Your output must consist of the records printed verbatim, with the pictures excluded.

(Stored data)
=== Begin Enclosure ===

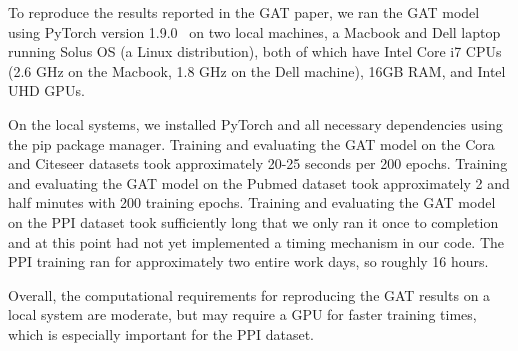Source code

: To reproduce the results reported in the GAT paper, we ran the GAT model using
PyTorch version 1.9.0~\cite{paszke2019pytorch} on two local machines, a Macbook
and Dell laptop running Solus OS (a Linux distribution), both of which have
Intel Core i7 CPUs (2.6 GHz on the Macbook, 1.8 GHz on the Dell machine), 16GB
RAM, and Intel UHD GPUs.

On the local systems, we installed PyTorch and all necessary dependencies using
the pip package manager. Training and evaluating the GAT model on the Cora and
Citeseer datasets took approximately 20-25 seconds per 200 epochs. Training and
evaluating the GAT model on the Pubmed dataset took approximately 2 and half
minutes with 200 training epochs. Training and evaluating the GAT model on the
PPI dataset took sufficiently long that we only ran it once to completion and
at this point had not yet implemented a timing mechanism in our code. The PPI
training ran for approximately two entire work days, so roughly 16 hours.

Overall, the computational requirements for reproducing the GAT results on a
local system are moderate, but may require a GPU for faster training times,
which is especially important for the PPI dataset.
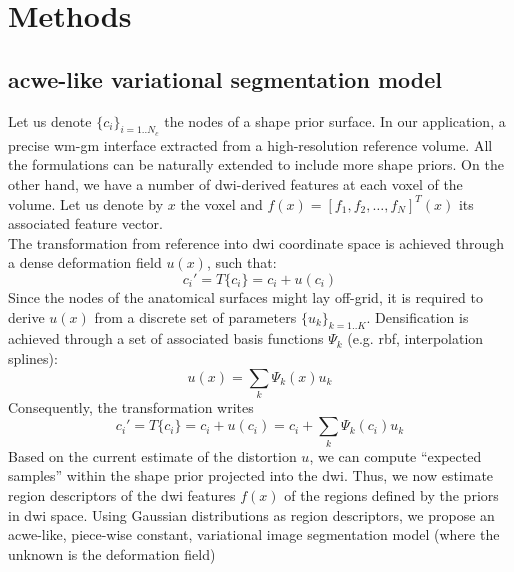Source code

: \section{Methods}
\label{sec:methods}
%
\subsection{\acl{acwe}-like variational segmentation model}
%
Let us denote $\{c_i\}_{i=1..N_c}$ the nodes of a shape prior surface. In
our application, a precise \ac{wm}-\ac{gm} interface extracted from a
high-resolution reference volume. All the formulations can be naturally
extended to include more shape priors. On the other hand, we have a 
number of \ac{dwi}-derived features at each
voxel of the volume. Let us denote by $x$ the voxel and 
$f(x) = [ f_1, f_2, \ldots, f_N]^T(x)$ its associated feature vector.\\
%
The transformation from reference into \ac{dwi} coordinate space is 
achieved through a dense deformation field $u(x)$, such that:
%
\begin{equation}
c_i' = T\{c_i\} = c_i + u(c_i)
\end{equation}
% 
Since the nodes of the anatomical surfaces might lay off-grid, it is 
required to derive $u(x)$ from a discrete set of parameters $\{u_k\}_{k=1..K}$.
Densification is achieved through a set of associated basis functions 
$\Psi_k$ (e.g. rbf, interpolation splines):
%
\begin{equation}
u(x) = \sum_k \Psi_k(x) u_k
\end{equation}
%
Consequently, the transformation writes
%
\begin{equation}
\label{eq:transformation}
c_i' = T\{c_i\} = c_i + u(c_i) = c_i + \sum_k \Psi_k(c_i)u_k
\end{equation} 
%
%
Based on the current estimate of the distortion $u$, we can compute 
``expected samples'' within the shape prior projected into the \ac{dwi}.
Thus, we now estimate region descriptors of the \ac{dwi} features 
$f(x)$ of the regions defined by the priors in \ac{dwi} space.
%
Using Gaussian distributions as region descriptors, we propose an
\ac{acwe}-like, piece-wise constant, variational image segmentation
model (where the unknown is the deformation field)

=== End Enclosure ===

• **ANSWER TO THIS PROBLEM**:
Source code

: To reproduce the results reported in the GAT paper, we ran the GAT model using
PyTorch version 1.9.0~\cite{paszke2019pytorch} on two local machines, a Macbook
and Dell laptop running Solus OS (a Linux distribution), both of which have
Intel Core i7 CPUs (2.6 GHz on the Macbook, 1.8 GHz on the Dell machine), 16GB
RAM, and Intel UHD GPUs.

On the local systems, we installed PyTorch and all necessary dependencies using
the pip package manager. Training and evaluating the GAT model on the Cora and
Citeseer datasets took approximately 20-25 seconds per 200 epochs. Training and
evaluating the GAT model on the Pubmed dataset took approximately 2 and half
minutes with 200 training epochs. Training and evaluating the GAT model on the
PPI dataset took sufficiently long that we only ran it once to completion and
at this point had not yet implemented a timing mechanism in our code. The PPI
training ran for approximately two entire work days, so roughly 16 hours.

Overall, the computational requirements for reproducing the GAT results on a
local system are moderate, but may require a GPU for faster training times,
which is especially important for the PPI dataset.
Source code

: \section{Methods}
\label{sec:methods}
%
\subsection{\acl{acwe}-like variational segmentation model}
%
Let us denote $\{c_i\}_{i=1..N_c}$ the nodes of a shape prior surface. In
our application, a precise \ac{wm}-\ac{gm} interface extracted from a
high-resolution reference volume. All the formulations can be naturally
extended to include more shape priors. On the other hand, we have a 
number of \ac{dwi}-derived features at each
voxel of the volume. Let us denote by $x$ the voxel and 
$f(x) = [ f_1, f_2, \ldots, f_N]^T(x)$ its associated feature vector.\\
%
The transformation from reference into \ac{dwi} coordinate space is 
achieved through a dense deformation field $u(x)$, such that:
%
\begin{equation}
c_i' = T\{c_i\} = c_i + u(c_i)
\end{equation}
% 
Since the nodes of the anatomical surfaces might lay off-grid, it is 
required to derive $u(x)$ from a discrete set of parameters $\{u_k\}_{k=1..K}$.
Densification is achieved through a set of associated basis functions 
$\Psi_k$ (e.g. rbf, interpolation splines):
%
\begin{equation}
u(x) = \sum_k \Psi_k(x) u_k
\end{equation}
%
Consequently, the transformation writes
%
\begin{equation}
\label{eq:transformation}
c_i' = T\{c_i\} = c_i + u(c_i) = c_i + \sum_k \Psi_k(c_i)u_k
\end{equation} 
%
%
Based on the current estimate of the distortion $u$, we can compute 
``expected samples'' within the shape prior projected into the \ac{dwi}.
Thus, we now estimate region descriptors of the \ac{dwi} features 
$f(x)$ of the regions defined by the priors in \ac{dwi} space.
%
Using Gaussian distributions as region descriptors, we propose an
\ac{acwe}-like, piece-wise constant, variational image segmentation
model (where the unknown is the deformation field)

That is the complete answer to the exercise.